After all, it could have done something more mainstream. Say, some sort of big retro-look two-door coupe based on old Jaguar XK mechanicals. But more authentic would be to reproduce one of the old company's prototypes, neatly marking 70 years since the aircraft business started making cars. And doing it in limited-to-70 numbers to relaunch the brand with a bang.
375hp and 1,250kg should make it brisk!
Enter the Bullet, with all its delicate, elegant sculpting, flowing features, curious snout and enough old Bristol cues to fill a history book: those front wings, that grille, the bonnet, the lights, the fins at the rear, the gills on the side. It's not a conventional beauty because no Bristol ever has been. It's the robust, meticulous engineering that sells, and it's this that hopefully the Bullet packs in spades.
We don't know too much about all that though. The launch event at Coworth Park in Berkshire was all about the visuals - about getting people to sit inside the sumptuous interior with an almost unimaginable amount of leather, a retro dial pack, a rather incongruous touchscreen infotainment system (with Wi-Fi for onboard internet) and an old BMW E60 column stalk that's there for good reason.
It's a rather open-plan cabin, too; there is no roof, see. Not even a tonneau. That half-height windscreen? That's optional. Maybe that's why there's so much wipe-dry leather and so few bits of switchgear to get wet and pop a fuse. Bristol's pitching this car as a collectable, not something to use all year round, but we do still wonder what you'll do when it rains at Salon Prive.
Under the bonnet is a more prominent old 5 Series link: a 4.8-litre BMW V8 producing 375hp. It's the same engine Morgan uses in the Aero 8 (neatly, early Bristols used BMW motors too), although the company insists it's been responsible for 'finishing' the engine. Surely that means more than just taking it out of the crate and fitting a Bristol-look vanity cover? Bristol's called it 'Hercules' after its 1,300hp 14-cylinder aircraft radial engine. Here, thanks to a 1,250kg kerbweight, it's good for 0-62mph in 3.8 seconds.

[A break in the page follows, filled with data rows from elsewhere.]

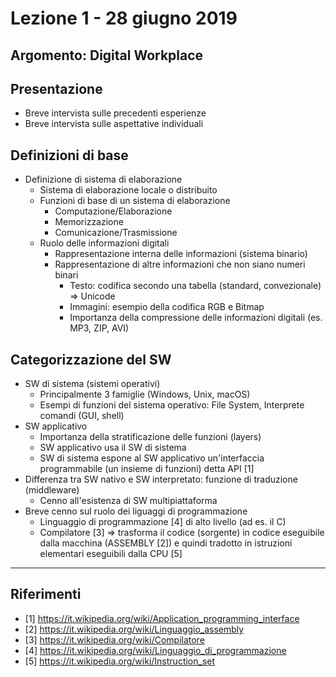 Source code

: # Lezione 1 - 28 giugno 2019

## Argomento: Digital Workplace

## Presentazione

- Breve intervista sulle precedenti esperienze
- Breve intervista sulle aspettative individuali

## Definizioni di base

- Definizione di sistema di elaborazione
  - Sistema di elaborazione locale o distribuito
  - Funzioni di base di un sistema di elaborazione
	- Computazione/Elaborazione
	- Memorizzazione
	- Comunicazione/Trasmissione
  - Ruolo delle informazioni digitali
    - Rappresentazione interna delle informazioni (sistema binario)
	- Rappresentazione di altre informazioni che non siano numeri binari
	  - Testo: codifica secondo una tabella (standard, convezionale) => Unicode
	  - Immagini: esempio della codifica RGB e Bitmap
	  - Importanza della compressione delle informazioni digitali (es. MP3, ZIP, AVI)

## Categorizzazione del SW

- SW di sistema (sistemi operativi)
  - Principalmente 3 famiglie (Windows, Unix, macOS)
  - Esempi di funzioni del sistema operativo: File System, Interprete comandi (GUI, shell)
- SW applicativo
  - Importanza della stratificazione delle funzioni (layers)
  - SW applicativo usa il SW di sistema
  - SW di sistema espone al SW applicativo un'interfaccia programmabile (un insieme di funzioni) detta API [1]
- Differenza tra SW nativo e SW interpretato: funzione di traduzione (middleware)
  - Cenno all'esistenza di SW multipiattaforma
- Breve cenno sul ruolo dei liguaggi di programmazione
  - Linguaggio di programmazione [4] di alto livello (ad es. il C)
  - Compilatore [3] => trasforma il codice (sorgente) in codice eseguibile dalla macchina (ASSEMBLY [2]) e quindi tradotto in istruzioni elementari eseguibili dalla CPU [5]
  
---
	
## Riferimenti

- [1] https://it.wikipedia.org/wiki/Application_programming_interface
- [2] https://it.wikipedia.org/wiki/Linguaggio_assembly
- [3] https://it.wikipedia.org/wiki/Compilatore
- [4] https://it.wikipedia.org/wiki/Linguaggio_di_programmazione
- [5] https://it.wikipedia.org/wiki/Instruction_set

Leather, leather everywhere
It weighs so little because the body is made from carbon fibre, unlike Bristols of old which were made from hand-beaten aluminium. That may not be very retro but, as Bristol suggests, would you like the Boeing 787 Dreamliner to be made from alloy? Underneath it, here's hoping the suspension boasts the sort of detail that made LJK Setright such a Bristol obsessive. All they're saying at the moment is that it's tuned for long-distance comfort rather than track day thrills, which sounds sensible.
We've UK-based Indian businessman Kamal Siddiqi to thank for Bristol's revival. His company, Kamkorp Group, bought out Bristol Cars Ltd from administration in 2011, renaming the company Bristol Automotive Group and relocating it to Camberley in Surrey (although the Bullet will actually be built in Chichester). It was during this relocation that the prototype was apparently found.
How much? Less than £250,000, which is encouraging for a one-of-70 model that could be the start of bigger and better things for this storied brand. Bristol promises we'll be driving it in the few months, ahead of deliveries beginning in 2017. So this is a car that's a here-and-now reality rather than some fanciful pipe dream. Will you be placing an order?